- Poster
- Directed by: Elias Demetriou
- Written by: Elias Demetriou
- Produced by: Elias Demetriou Moriatis Konstantinos Monica Nicolaidou George Pantzis
- Starring: Marios Ioannou Marlene Kaminsky Anne-Marie O'Sullivan Jimmy Pantzis Diomedes Koufteros
- Cinematography: Yorgos Giannelis
- Edited by: Elias Demetriou Ioanna Spiliopoulou
- Music by: Christina Georgiou
- Production companies: Ammos Films Film Blades Pan Entertainment Solution Film
- Distributed by: Film Blades (Cyprus) Pan Entertainment (Greece)
- Release date: 23 August 2011 (Montreal);
- Running time: 102 minutes
- Countries: Cyprus Greece United Kingdom
- Languages: Greek English

= Fish n' Chips (film) =

2011 film

Fish n' Chips is a 2011 British-Cypriot comedy-drama film written, directed, co-produced, and co-edited by Elias Demetriou. It stars Marios Ioannou as a Greek-Cypriot immigrant in London who decides to open his own fish and chip shop in Cyprus, only for his life to subsequently fall apart around him.

== Plot ==
Greek-Cypriot immigrant Andy works at a fish and chip shop in London with his German girlfriend Karin and her daughter Emma, under the watchful eye of his Turkish-Cypriot boss Hassan, who prefers to be called Jimmy. Andy's elderly mother has dementia and is causing him a lot of trouble as she often runs away, imagining that she is returning to her homeland. Andy finds the perfect excuse to take his mother to Cyprus and offer Karin and Emma some rest and relaxation at the same time. Jimmy has different ideas, since he depends heavily on Andy's skill and phenomenal output; the two men argue and Jimmy fires Andy and Karin.

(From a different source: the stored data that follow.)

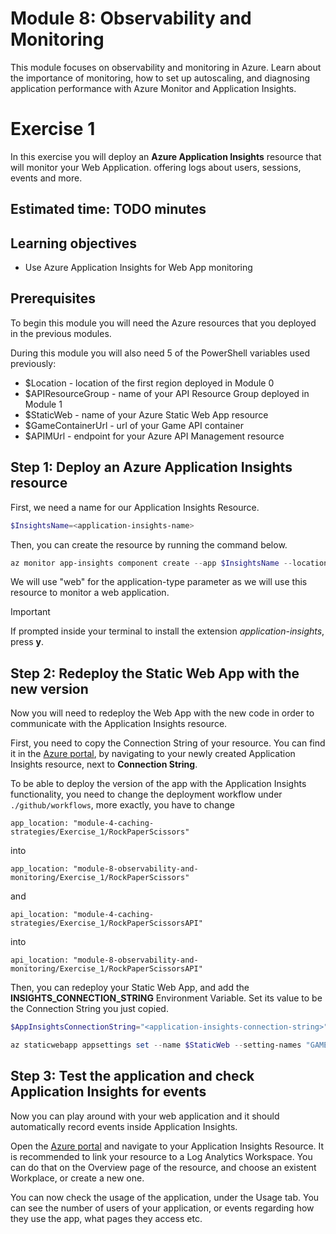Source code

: # Module 8: Observability and Monitoring
This module focuses on observability and monitoring in Azure. Learn about the importance of monitoring, how to set up autoscaling, and diagnosing application performance with Azure Monitor and Application Insights.
# Exercise 1
In this exercise you will deploy an **Azure Application Insights** resource that will monitor your Web Application. offering logs about users, sessions, events and more.

## Estimated time: TODO minutes

## Learning objectives
   - Use Azure Application Insights for Web App monitoring
   
## Prerequisites
To begin this module you will need the Azure resources that you deployed in the previous modules.

During this module you will also need 5 of the PowerShell variables used previously:
 - $Location - location of the first region deployed in Module 0
 - $APIResourceGroup  - name of your API Resource Group deployed in Module 1
 - $StaticWeb - name of your Azure Static Web App resource
 - $GameContainerUrl - url of your Game API container
 - $APIMUrl - endpoint for your Azure API Management resource 


## Step 1: Deploy an Azure Application Insights resource
First, we need a name for our Application Insights Resource.
```powershell
$InsightsName=<application-insights-name>
```
Then, you can create the resource by running the command below.
```powershell
az monitor app-insights component create --app $InsightsName --location $Location --resource-group $APIResourceGroup --application-type "web"
```
We will use "web" for the application-type parameter as we will use this resource to monitor a web application.
> [!IMPORTANT]  
> If prompted inside your terminal to install the extension *application-insights*, press **y**.
## Step 2: Redeploy the Static Web App with the new version
Now you will need to redeploy the Web App with the new code in order to communicate with the Application Insights resource.

First, you need to copy the Connection String of your resource. You can find it in the [Azure portal](https://portal.azure.com), by navigating to your newly created Application Insights resource, next to **Connection String**.


To be able to deploy the version of the app with the Application Insights functionality, you need to change the deployment workflow under `./github/workflows`, more exactly, you have to change

`app_location: "module-4-caching-strategies/Exercise_1/RockPaperScissors"`

into 

`app_location: "module-8-observability-and-monitoring/Exercise_1/RockPaperScissors"`

and 

`api_location: "module-4-caching-strategies/Exercise_1/RockPaperScissorsAPI"`

into

`api_location: "module-8-observability-and-monitoring/Exercise_1/RockPaperScissorsAPI"`

Then, you can redeploy your Static Web App, and add the **INSIGHTS_CONNECTION_STRING** Environment Variable. Set its value to be the Connection String you just copied.
```powershell
$AppInsightsConnectionString="<application-insights-connection-string>"
```
```powershell
az staticwebapp appsettings set --name $StaticWeb --setting-names "GAMEAPI_URL=$GameContainerUrl" "APIM_URL=$APIMUrl" INSIGHTS_CONNECTION_STRING=$AppInsightsConnectionString
```

## Step 3: Test the application and check Application Insights for events

Now you can play around with your web application and it should automatically record events inside Application Insights.

Open the [Azure portal](https://portal.azure.com) and navigate to your Application Insights Resource. It is recommended to link your resource to a Log Analytics Workspace. You can do that on the Overview page of the resource, and choose an existent Workplace, or create a new one.

You can now check the usage of the application, under the Usage tab. You can see the number of users of your application, or events regarding how they use the app, what pages they access etc.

Andy, who has already made up his mind to propose to Karin, decides not to tell her that they have lost their jobs. They travel to Cyprus for their holiday, staying with Andy's brother Anestis and his family. Andy, seeing how much Karin and Emma are enjoying Cyprus, persuades them to join him in opening a fish and chip shop there. The business collapses when Andy realises that he failed to account for the fact that the beach where Anestis convinced him to open his shop is mostly frequented by Cypriots, who are not big consumers of fish and chips.

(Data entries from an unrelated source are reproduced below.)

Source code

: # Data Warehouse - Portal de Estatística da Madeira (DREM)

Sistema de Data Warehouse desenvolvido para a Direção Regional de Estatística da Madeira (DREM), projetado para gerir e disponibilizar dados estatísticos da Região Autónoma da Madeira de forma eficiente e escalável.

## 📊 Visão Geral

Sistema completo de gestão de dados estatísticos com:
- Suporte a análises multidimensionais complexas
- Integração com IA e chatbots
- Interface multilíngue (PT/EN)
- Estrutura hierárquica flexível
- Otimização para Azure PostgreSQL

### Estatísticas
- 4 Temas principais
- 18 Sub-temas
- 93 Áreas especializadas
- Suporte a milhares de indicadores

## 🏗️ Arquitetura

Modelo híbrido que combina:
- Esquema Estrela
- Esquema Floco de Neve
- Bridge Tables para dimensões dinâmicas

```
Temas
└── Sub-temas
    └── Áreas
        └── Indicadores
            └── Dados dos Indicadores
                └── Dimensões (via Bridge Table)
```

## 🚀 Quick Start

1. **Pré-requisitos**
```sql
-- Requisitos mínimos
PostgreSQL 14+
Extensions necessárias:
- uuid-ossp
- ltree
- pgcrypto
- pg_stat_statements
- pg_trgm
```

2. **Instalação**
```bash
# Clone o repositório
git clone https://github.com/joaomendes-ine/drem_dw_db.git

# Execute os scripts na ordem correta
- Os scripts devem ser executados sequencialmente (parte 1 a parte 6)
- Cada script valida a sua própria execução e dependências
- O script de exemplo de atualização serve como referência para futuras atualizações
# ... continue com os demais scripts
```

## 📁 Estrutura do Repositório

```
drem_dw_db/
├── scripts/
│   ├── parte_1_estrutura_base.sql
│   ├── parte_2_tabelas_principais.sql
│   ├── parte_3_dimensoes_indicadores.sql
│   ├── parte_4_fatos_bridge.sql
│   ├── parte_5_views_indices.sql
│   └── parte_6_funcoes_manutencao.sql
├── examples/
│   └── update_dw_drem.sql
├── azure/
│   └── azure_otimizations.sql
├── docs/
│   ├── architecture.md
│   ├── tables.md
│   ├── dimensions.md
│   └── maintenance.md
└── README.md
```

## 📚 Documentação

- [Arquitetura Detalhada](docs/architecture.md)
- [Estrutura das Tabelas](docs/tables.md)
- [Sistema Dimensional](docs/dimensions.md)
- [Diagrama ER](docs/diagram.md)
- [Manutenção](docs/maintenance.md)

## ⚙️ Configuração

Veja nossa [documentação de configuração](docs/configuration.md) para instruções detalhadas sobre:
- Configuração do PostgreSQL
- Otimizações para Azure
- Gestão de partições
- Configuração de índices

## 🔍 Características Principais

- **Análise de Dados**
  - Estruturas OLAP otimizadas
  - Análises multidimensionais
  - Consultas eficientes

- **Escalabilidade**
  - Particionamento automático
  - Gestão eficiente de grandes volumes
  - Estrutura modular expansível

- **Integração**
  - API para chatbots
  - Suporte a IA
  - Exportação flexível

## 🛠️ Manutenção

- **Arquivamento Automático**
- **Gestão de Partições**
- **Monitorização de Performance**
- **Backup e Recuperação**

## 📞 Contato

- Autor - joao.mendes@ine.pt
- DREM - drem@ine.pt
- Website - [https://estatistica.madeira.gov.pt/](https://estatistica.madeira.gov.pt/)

The failure brings misery and creates conflict between Andy and Anestis, as well as between Karin and Emma. Andy refuses to face reality and attempts to keep the shop going, resulting in Karin and Emma returning to London to seek out their previous jobs with Jimmy. Andy's mother, who keeps running away from him and searching for her own homeland despite being in Cyprus, manages to get inside her own house in Northern Cyprus; Andy finds out that the house, which is now owned by a retired old British woman, was sold by Anestis behind his back.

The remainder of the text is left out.